■ Source material:
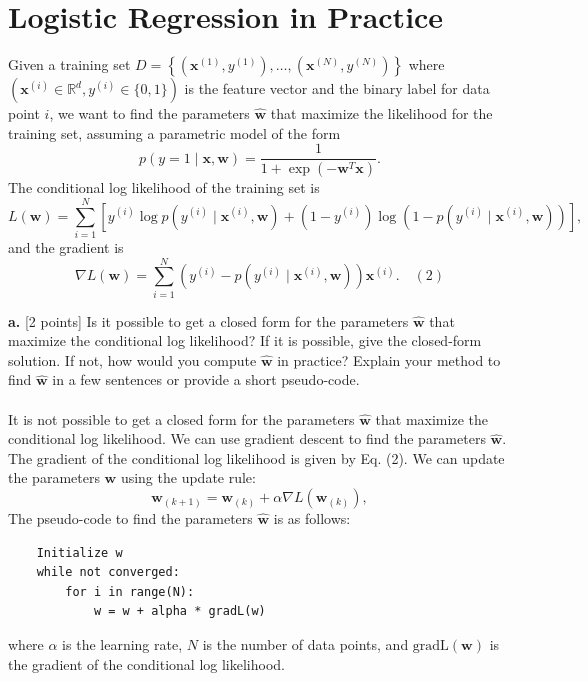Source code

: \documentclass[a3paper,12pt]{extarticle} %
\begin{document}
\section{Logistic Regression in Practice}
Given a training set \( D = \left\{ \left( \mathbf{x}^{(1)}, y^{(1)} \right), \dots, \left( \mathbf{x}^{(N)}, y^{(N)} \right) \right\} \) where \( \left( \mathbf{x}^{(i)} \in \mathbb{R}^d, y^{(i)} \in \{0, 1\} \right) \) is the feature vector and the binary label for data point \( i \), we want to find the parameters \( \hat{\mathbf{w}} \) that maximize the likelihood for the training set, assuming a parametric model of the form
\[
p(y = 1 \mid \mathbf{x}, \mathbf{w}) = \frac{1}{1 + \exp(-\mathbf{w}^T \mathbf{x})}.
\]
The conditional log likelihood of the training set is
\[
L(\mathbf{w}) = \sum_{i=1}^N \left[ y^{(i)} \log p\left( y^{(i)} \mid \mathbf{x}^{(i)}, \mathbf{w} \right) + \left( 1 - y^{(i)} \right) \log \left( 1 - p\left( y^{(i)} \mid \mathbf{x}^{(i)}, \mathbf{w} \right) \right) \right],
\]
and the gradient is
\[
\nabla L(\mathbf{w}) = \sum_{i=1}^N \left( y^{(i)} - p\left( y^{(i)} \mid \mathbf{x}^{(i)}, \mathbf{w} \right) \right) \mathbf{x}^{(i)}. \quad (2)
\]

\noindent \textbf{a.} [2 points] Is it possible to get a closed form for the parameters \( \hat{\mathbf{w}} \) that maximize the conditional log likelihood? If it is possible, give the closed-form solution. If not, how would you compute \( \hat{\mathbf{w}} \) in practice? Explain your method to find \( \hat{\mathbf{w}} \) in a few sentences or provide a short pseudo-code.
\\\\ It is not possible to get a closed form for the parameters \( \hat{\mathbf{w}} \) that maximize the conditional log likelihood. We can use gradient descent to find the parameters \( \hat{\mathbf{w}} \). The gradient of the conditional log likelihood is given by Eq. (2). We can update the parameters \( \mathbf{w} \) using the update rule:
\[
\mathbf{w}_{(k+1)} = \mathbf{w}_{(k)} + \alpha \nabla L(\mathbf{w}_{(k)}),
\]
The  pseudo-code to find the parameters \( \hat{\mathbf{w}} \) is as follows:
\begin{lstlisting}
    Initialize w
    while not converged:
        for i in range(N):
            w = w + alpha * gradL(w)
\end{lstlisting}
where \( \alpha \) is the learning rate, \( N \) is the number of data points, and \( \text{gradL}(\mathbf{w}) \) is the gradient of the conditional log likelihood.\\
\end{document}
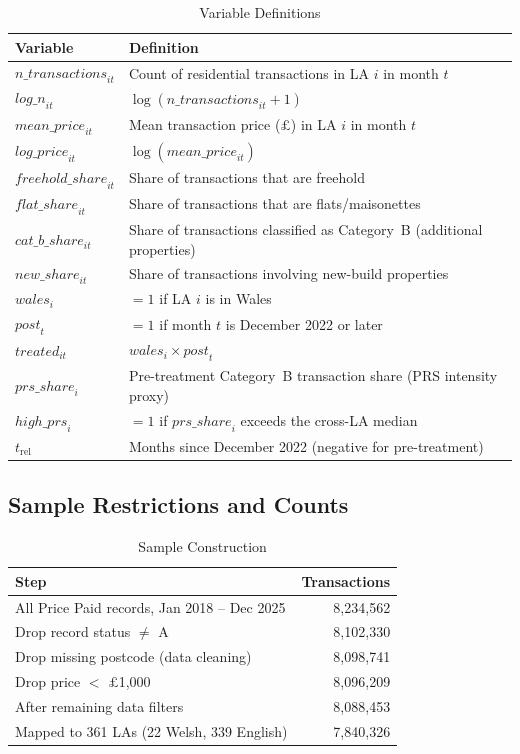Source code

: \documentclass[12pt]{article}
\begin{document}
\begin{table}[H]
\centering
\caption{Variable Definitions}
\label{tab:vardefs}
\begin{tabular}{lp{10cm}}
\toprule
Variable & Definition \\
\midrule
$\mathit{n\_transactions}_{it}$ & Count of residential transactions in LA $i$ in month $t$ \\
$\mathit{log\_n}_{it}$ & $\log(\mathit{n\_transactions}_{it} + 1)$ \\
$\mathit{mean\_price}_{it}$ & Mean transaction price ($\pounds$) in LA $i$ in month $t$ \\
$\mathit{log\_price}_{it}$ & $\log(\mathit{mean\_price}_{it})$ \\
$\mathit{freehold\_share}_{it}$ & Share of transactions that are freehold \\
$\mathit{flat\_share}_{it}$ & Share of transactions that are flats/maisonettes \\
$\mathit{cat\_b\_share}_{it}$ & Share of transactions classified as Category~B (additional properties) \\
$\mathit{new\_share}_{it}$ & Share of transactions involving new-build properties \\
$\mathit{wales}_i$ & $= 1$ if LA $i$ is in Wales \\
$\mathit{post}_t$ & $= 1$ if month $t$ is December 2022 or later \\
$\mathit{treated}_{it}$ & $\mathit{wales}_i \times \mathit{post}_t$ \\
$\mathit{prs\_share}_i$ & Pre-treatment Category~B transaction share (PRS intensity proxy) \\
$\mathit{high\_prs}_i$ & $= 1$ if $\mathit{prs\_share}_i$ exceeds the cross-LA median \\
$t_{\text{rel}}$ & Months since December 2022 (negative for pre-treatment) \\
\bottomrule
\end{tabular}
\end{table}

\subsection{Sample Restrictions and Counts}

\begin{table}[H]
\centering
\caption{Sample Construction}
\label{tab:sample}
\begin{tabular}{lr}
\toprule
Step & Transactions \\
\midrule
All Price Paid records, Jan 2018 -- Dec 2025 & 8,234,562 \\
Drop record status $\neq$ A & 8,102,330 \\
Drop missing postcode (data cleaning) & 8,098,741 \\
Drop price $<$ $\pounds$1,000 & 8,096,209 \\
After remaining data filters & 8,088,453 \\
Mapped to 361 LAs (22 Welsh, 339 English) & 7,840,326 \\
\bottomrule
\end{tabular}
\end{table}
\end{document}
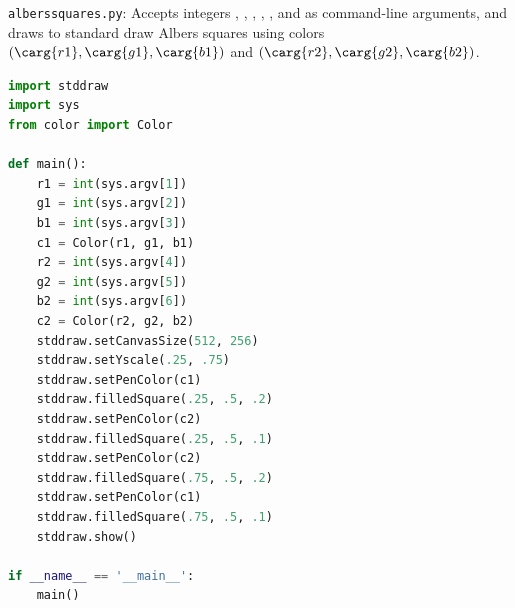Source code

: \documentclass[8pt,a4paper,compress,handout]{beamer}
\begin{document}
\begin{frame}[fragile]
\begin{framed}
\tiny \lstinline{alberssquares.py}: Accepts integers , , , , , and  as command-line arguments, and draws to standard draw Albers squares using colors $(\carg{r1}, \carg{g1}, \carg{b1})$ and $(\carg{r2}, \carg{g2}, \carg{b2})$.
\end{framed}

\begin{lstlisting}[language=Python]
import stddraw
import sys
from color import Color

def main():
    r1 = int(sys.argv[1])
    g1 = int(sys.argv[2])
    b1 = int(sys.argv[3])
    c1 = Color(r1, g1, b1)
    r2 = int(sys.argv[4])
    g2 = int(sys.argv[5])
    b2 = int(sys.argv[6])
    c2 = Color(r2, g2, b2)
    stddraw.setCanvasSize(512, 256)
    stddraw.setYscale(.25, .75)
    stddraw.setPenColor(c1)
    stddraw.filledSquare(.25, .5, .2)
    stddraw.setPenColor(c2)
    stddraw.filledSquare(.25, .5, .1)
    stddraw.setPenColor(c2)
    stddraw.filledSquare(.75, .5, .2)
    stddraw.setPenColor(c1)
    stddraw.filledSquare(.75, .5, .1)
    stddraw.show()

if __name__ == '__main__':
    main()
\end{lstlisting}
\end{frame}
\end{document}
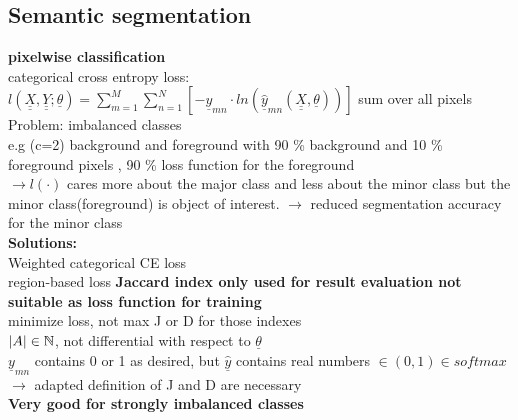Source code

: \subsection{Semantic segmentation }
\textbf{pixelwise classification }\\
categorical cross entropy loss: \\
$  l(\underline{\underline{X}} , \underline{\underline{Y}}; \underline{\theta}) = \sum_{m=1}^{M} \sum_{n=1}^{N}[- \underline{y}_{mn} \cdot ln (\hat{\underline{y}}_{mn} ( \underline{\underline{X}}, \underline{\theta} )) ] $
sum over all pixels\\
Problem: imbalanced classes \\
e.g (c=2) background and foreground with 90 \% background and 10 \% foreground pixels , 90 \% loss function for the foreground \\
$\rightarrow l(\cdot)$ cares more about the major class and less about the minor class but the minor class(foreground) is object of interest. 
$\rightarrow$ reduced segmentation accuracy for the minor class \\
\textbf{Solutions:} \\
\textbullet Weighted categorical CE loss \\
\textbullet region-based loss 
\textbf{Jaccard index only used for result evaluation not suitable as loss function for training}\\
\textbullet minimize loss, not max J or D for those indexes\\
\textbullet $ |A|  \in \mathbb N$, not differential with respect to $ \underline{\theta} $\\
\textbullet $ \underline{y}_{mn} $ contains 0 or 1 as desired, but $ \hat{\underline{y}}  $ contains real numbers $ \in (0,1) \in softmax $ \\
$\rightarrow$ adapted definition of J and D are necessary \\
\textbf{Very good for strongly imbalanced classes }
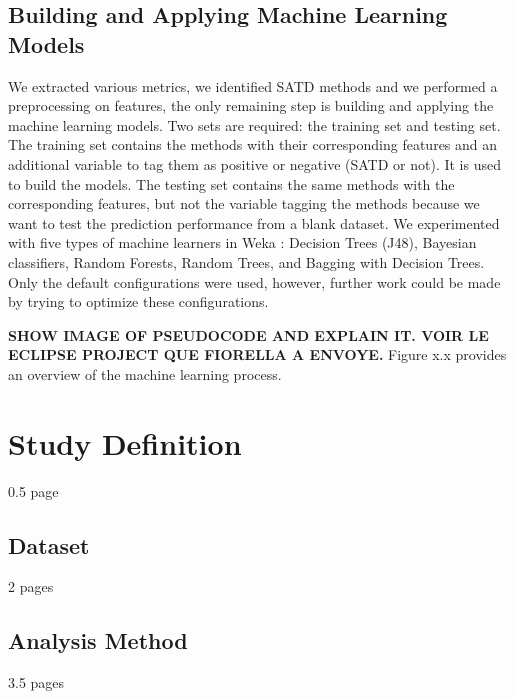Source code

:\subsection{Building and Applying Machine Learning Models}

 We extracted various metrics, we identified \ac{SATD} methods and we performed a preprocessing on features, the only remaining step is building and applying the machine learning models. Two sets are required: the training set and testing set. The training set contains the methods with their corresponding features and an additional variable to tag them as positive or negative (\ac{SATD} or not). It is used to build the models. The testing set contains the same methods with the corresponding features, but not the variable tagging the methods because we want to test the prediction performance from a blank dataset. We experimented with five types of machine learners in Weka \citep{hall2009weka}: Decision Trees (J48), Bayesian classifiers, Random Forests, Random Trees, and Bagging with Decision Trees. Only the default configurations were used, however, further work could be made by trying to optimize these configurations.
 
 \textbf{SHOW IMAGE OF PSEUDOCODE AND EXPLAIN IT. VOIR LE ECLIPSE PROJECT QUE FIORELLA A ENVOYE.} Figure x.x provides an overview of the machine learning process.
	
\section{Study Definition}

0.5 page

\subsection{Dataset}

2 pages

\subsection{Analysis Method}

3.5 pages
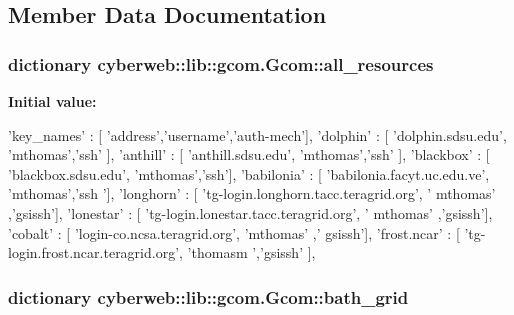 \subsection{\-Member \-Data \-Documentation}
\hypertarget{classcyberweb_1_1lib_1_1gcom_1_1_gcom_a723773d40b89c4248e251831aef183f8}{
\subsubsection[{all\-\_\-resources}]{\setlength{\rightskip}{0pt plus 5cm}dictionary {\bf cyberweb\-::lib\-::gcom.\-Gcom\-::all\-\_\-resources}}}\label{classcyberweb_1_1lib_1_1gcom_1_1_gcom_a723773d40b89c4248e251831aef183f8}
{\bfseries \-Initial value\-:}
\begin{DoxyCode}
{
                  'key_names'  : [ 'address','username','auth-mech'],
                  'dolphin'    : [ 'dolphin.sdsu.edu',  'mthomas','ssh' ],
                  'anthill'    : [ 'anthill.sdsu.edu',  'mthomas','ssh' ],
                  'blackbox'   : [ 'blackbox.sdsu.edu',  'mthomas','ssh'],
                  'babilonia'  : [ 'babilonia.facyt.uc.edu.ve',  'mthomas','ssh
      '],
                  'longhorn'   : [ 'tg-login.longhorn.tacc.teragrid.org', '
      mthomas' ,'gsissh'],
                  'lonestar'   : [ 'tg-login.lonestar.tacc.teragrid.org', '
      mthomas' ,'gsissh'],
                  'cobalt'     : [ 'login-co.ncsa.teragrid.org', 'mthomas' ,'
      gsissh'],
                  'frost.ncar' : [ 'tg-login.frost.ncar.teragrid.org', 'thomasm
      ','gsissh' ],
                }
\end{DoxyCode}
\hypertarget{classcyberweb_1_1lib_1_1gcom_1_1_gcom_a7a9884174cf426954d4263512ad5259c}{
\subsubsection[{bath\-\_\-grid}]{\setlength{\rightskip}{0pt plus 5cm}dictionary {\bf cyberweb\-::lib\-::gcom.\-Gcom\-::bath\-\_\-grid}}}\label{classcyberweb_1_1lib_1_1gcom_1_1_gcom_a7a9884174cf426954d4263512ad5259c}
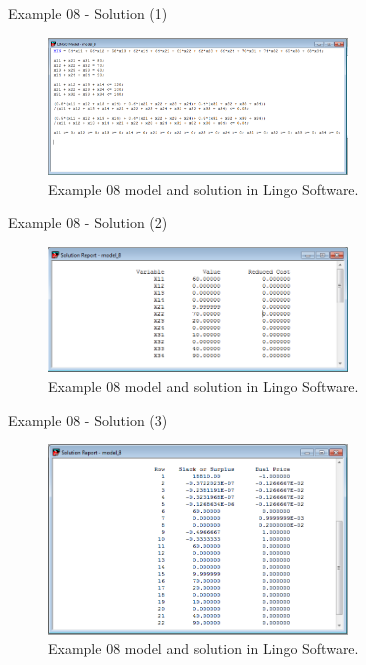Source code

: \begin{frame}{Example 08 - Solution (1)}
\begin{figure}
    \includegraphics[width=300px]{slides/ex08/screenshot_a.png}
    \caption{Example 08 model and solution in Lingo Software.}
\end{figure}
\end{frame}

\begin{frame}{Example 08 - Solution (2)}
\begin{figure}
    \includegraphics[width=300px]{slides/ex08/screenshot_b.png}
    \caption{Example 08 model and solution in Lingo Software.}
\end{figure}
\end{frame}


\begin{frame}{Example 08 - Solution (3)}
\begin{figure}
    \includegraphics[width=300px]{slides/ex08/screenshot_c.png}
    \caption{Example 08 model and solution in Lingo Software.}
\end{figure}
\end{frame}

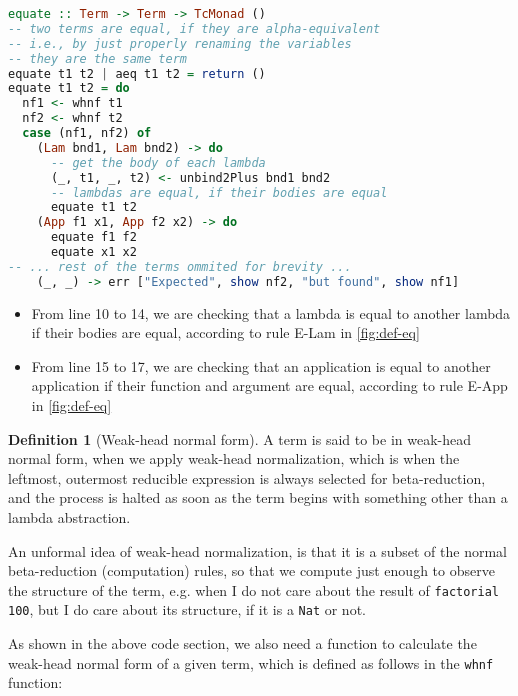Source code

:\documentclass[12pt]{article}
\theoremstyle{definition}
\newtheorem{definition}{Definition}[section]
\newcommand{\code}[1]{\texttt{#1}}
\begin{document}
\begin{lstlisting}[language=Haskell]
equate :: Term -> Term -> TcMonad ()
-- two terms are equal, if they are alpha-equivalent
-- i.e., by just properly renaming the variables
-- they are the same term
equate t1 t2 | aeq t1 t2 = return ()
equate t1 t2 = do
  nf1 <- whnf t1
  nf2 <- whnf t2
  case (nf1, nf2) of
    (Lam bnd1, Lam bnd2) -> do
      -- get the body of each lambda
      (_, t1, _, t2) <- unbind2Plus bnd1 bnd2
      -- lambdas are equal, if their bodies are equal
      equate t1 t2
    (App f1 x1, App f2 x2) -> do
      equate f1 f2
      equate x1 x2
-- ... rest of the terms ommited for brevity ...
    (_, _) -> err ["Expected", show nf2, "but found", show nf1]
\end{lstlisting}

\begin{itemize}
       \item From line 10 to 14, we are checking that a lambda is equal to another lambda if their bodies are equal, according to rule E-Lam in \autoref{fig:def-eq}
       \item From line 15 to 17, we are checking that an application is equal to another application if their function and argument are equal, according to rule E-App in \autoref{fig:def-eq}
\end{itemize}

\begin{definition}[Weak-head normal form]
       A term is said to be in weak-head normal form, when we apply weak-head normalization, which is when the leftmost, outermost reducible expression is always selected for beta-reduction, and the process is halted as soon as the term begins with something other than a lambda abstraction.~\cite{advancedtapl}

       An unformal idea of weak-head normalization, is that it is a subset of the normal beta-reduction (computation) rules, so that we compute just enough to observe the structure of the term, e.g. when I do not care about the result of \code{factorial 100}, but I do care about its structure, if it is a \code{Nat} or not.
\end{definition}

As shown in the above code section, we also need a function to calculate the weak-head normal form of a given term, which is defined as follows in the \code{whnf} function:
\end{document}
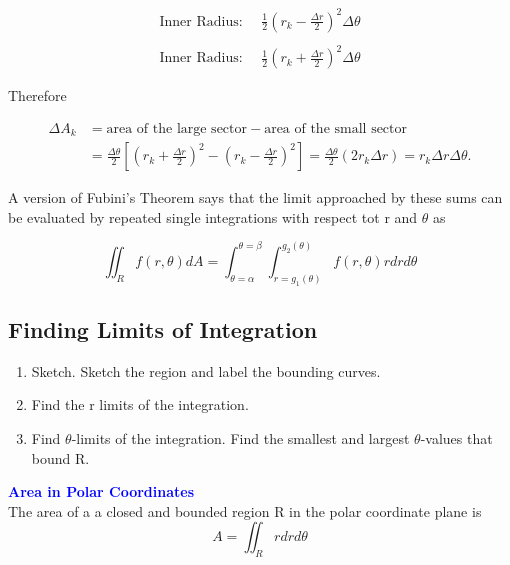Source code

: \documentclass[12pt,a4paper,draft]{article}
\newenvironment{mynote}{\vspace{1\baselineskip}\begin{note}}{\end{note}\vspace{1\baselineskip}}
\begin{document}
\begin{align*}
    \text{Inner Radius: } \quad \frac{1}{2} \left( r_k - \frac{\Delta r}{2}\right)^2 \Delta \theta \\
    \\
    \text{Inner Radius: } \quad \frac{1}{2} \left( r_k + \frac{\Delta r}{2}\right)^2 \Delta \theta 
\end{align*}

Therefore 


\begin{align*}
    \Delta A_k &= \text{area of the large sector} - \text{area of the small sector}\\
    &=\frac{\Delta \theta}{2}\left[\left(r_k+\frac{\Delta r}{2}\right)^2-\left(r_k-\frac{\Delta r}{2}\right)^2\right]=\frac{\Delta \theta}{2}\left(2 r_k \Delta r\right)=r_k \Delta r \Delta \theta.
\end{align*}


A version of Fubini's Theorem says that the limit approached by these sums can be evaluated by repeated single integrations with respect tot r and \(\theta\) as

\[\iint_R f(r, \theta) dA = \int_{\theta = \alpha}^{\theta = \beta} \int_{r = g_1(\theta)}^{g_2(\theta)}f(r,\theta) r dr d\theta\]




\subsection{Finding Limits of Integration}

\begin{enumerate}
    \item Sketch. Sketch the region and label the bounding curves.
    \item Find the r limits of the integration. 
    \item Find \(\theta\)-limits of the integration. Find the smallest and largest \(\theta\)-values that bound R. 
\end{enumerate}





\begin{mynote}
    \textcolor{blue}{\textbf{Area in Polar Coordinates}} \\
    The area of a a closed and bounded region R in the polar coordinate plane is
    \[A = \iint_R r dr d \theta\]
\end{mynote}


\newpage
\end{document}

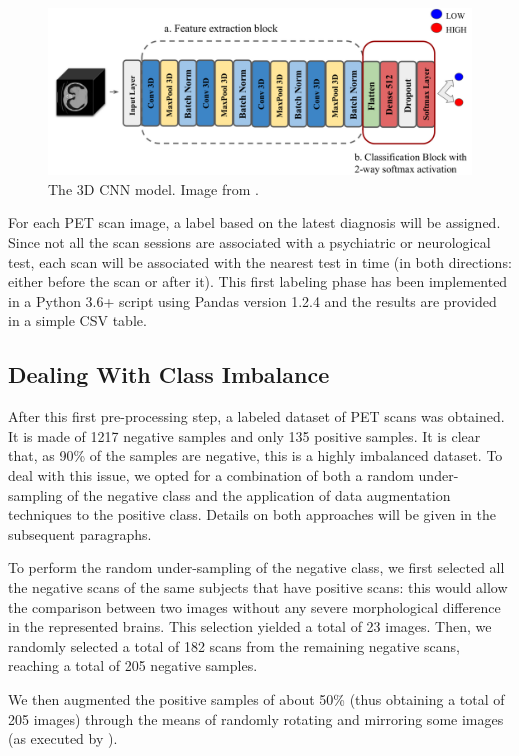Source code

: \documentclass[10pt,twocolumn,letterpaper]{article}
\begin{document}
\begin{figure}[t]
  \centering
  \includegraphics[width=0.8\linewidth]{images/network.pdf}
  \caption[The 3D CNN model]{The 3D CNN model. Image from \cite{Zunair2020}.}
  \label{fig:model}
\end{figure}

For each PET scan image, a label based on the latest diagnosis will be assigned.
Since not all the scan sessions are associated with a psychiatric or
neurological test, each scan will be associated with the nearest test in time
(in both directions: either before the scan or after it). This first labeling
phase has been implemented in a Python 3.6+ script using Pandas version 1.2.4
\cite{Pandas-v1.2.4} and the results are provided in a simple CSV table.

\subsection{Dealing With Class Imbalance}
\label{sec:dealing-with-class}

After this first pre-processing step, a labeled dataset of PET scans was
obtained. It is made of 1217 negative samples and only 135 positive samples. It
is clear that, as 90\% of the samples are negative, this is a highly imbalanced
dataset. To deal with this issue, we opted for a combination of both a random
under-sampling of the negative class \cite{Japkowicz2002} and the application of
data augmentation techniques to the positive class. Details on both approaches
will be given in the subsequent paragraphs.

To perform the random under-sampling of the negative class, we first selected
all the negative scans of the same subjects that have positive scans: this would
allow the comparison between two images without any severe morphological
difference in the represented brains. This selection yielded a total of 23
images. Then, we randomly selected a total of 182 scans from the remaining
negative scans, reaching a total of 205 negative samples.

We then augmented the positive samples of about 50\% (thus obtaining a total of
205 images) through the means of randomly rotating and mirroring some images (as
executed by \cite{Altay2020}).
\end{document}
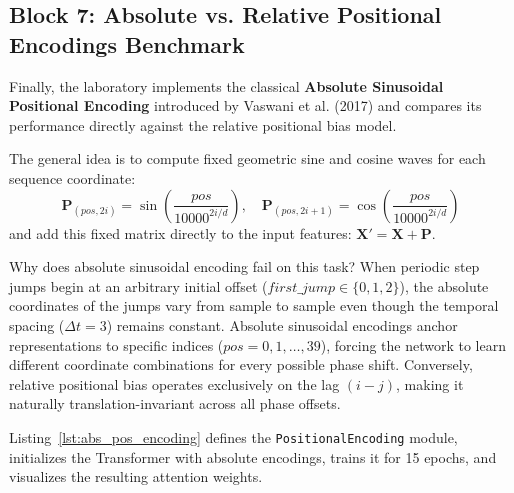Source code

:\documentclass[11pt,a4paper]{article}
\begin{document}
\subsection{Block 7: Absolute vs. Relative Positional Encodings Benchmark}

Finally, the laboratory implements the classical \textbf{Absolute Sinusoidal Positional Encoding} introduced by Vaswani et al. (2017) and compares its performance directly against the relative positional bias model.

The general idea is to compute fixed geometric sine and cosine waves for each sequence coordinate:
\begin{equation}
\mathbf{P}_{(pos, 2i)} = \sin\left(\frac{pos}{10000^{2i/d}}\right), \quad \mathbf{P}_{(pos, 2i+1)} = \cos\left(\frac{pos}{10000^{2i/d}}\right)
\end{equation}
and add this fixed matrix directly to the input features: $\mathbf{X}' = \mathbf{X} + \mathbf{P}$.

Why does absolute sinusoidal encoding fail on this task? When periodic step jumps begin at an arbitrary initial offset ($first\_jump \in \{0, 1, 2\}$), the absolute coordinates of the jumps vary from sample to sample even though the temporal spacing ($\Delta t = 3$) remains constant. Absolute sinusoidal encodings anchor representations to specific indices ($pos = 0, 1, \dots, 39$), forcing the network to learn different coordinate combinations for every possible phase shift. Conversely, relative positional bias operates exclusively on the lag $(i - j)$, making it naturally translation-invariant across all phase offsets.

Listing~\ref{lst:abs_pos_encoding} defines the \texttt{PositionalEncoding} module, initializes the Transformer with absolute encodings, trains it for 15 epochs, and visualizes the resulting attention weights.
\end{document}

■ Work to complete: Your answer should consist only of the number of lines in the entries above that include "which".

■ Answer to this task: 2